Indexexpurgatorius's Blog

Der Spiegel berichtete darüber, dass der ISIS einen islamischen blitzkrieg in Deutschland plant.
Wer jetzt fragt wo, der wird auf der deutschen Ausgabe nichts finden, denn der Spiegel berichtete nur auf der englischen Ausgabe darüber. Es ist äußerst unverständlich, dass die Story nicht auf deutsch erschienen ist. Will man die Bevölkerung nicht verunsichern? Übertriebene Political Correctness?

Ein IS-Terrorist aus Bremen packt aus: Demnach sollen in Deutschland IS-Anhänger rekrutiert werden, um eine Art „islamischer Blitzkrieg“ zu organisieren. „Sie bereiten etwas vor, das überall, zur gleichen Zeit, passiert.“

Die Gefahr einer groß angelegten Terrorattacke in Deutschland steigt offenbar.
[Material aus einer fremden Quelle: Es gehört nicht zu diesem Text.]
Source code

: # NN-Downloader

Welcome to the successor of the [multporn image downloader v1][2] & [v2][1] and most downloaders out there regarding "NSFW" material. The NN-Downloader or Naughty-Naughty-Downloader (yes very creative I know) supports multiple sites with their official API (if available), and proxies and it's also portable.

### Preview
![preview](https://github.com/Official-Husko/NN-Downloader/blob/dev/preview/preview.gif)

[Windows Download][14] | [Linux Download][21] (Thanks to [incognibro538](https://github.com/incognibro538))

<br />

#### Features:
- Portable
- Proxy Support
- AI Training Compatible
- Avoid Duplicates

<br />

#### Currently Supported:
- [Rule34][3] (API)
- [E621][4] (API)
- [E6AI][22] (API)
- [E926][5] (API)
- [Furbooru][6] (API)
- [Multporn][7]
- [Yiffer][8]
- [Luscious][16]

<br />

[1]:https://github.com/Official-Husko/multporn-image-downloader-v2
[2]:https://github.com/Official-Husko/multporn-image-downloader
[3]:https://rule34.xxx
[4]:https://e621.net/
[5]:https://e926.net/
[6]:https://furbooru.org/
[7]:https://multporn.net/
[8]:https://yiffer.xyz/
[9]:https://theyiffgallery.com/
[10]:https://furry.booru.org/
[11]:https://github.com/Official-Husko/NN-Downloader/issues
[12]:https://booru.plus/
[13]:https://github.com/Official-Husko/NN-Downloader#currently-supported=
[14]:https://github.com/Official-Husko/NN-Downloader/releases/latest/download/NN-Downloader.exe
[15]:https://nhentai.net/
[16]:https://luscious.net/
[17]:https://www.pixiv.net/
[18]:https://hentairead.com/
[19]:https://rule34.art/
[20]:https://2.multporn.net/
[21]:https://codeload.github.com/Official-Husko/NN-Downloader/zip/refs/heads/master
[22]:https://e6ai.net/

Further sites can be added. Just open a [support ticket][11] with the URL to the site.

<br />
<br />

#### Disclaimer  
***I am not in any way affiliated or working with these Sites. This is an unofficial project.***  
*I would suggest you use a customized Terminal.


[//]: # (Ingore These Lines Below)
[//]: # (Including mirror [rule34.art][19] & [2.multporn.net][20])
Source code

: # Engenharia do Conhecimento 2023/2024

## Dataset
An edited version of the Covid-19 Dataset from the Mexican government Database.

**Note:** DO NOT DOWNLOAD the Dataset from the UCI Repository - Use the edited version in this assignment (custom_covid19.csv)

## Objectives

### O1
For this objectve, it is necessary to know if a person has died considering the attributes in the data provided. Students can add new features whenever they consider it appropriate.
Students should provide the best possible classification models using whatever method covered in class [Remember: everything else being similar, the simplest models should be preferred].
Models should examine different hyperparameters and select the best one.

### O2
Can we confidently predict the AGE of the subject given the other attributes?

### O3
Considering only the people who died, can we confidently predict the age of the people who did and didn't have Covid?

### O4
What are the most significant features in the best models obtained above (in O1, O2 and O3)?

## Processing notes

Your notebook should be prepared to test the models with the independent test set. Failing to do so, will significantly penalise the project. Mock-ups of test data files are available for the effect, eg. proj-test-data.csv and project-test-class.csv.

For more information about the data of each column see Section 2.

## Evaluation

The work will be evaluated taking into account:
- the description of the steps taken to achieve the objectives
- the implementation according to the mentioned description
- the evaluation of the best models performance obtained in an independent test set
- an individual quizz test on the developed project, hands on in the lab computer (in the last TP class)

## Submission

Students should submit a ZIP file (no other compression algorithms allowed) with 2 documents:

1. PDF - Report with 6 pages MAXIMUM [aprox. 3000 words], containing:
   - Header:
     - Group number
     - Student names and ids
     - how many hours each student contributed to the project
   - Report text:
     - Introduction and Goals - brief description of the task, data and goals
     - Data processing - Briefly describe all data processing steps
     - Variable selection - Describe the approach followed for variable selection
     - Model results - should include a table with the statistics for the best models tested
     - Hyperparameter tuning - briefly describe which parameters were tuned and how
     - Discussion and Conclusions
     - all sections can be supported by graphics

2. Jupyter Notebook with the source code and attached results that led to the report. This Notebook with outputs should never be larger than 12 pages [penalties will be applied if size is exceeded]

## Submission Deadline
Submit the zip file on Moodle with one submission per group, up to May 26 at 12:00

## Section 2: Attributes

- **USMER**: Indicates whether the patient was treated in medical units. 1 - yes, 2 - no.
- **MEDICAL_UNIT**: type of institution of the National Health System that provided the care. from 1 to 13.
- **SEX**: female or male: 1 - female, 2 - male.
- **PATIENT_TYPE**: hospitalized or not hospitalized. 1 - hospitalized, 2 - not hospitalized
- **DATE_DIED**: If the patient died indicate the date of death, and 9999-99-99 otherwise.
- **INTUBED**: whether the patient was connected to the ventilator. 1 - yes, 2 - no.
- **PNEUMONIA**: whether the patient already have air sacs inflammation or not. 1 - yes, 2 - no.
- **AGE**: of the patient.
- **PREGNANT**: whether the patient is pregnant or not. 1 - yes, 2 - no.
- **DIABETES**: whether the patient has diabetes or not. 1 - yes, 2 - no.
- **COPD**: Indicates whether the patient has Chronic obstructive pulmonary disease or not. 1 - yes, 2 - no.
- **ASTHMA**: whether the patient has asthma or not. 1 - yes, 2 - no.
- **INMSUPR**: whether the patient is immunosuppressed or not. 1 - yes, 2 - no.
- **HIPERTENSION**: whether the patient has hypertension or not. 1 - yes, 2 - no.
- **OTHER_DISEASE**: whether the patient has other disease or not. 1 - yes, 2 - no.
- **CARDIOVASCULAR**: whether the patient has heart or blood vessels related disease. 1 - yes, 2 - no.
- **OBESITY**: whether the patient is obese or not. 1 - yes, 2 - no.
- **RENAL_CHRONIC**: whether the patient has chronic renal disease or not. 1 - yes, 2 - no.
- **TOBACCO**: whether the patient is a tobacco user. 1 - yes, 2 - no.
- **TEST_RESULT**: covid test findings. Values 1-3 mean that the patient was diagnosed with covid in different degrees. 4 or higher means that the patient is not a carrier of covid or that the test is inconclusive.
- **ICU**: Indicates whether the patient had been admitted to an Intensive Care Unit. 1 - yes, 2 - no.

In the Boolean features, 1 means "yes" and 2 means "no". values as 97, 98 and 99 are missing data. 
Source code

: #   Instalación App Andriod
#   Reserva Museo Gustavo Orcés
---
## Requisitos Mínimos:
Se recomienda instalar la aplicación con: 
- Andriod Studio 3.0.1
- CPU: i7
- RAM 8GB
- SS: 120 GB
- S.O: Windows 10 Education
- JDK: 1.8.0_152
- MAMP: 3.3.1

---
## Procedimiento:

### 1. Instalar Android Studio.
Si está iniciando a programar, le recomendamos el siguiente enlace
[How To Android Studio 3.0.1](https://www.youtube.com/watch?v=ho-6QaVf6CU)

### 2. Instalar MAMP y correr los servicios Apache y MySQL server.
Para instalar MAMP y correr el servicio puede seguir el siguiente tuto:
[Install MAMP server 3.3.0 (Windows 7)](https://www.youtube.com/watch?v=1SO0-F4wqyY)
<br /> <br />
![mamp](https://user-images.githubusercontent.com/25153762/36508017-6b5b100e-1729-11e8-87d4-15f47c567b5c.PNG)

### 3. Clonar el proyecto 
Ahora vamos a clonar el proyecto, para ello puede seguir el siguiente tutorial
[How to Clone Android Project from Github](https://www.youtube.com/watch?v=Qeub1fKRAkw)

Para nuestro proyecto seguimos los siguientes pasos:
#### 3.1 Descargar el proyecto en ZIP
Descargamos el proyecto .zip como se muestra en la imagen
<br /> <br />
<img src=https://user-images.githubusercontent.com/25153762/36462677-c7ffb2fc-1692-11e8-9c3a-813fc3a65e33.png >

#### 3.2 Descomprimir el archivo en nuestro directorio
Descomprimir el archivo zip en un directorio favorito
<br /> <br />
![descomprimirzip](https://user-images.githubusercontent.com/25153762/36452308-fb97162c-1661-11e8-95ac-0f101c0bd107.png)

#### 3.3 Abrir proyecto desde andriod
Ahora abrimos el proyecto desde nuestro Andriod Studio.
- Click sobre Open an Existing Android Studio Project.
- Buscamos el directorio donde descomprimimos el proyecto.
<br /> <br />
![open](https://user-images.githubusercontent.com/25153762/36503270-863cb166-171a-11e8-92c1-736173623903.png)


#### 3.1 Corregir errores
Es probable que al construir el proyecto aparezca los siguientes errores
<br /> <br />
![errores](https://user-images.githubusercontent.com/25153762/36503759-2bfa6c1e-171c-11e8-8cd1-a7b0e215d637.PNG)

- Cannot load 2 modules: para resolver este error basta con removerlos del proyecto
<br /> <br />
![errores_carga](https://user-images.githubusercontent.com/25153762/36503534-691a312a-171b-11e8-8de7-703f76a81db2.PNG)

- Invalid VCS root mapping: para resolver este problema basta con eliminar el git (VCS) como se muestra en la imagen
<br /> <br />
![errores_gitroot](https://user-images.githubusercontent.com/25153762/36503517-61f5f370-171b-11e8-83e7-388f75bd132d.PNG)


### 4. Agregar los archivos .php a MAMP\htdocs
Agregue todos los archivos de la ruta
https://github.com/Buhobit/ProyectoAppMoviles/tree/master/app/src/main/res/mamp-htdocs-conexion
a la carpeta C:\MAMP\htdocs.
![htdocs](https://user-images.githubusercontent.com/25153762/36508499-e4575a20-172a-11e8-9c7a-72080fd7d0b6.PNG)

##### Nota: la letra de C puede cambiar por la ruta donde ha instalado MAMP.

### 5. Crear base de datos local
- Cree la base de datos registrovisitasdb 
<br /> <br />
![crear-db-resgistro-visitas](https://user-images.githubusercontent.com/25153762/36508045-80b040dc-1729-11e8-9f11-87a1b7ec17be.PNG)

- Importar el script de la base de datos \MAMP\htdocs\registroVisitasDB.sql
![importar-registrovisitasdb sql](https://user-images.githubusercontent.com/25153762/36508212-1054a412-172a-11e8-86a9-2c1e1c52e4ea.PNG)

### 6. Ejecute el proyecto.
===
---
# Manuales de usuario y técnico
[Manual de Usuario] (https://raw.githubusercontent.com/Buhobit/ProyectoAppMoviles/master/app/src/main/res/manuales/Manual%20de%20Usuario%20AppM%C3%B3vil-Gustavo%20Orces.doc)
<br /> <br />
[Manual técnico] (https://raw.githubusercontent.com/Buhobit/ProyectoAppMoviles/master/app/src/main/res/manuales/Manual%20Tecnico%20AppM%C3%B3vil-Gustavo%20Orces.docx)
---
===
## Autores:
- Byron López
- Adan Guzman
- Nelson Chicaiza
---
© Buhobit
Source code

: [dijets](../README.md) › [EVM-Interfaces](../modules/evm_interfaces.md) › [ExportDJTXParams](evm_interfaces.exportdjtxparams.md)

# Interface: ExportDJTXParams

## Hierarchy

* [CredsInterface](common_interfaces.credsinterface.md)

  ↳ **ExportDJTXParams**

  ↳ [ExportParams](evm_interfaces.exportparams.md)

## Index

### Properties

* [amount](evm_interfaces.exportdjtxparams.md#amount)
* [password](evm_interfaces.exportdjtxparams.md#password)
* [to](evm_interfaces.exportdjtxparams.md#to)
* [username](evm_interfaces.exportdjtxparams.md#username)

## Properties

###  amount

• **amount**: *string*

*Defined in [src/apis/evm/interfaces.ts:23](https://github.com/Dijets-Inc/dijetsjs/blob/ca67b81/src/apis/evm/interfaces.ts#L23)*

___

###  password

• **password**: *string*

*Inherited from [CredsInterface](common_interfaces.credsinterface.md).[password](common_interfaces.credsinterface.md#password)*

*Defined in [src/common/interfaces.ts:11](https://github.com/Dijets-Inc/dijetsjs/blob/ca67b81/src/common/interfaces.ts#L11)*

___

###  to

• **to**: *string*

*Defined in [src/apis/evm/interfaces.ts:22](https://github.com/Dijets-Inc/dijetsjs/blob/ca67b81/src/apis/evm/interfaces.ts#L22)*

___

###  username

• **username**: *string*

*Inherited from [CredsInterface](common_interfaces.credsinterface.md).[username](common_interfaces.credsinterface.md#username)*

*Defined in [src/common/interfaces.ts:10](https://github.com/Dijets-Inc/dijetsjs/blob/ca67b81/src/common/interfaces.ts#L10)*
Dies geht aus einem Geständnis hervor, welches der nach Deutschland zurückgekehrte IS-Terrorist Harry S. (ein Konvertit aus Ghana) gegenüber der Staatsanwaltschaft in Bremen machte. Demnach sei in Deutschland eine große Aktion geplant.

Vor diesem Hintergrund gewinnt eine Karte von Berlin neue Brisanz, in der von der ISIS angeblich wichtige Angriffsziele in Deutschlands Hauptstadt markiert…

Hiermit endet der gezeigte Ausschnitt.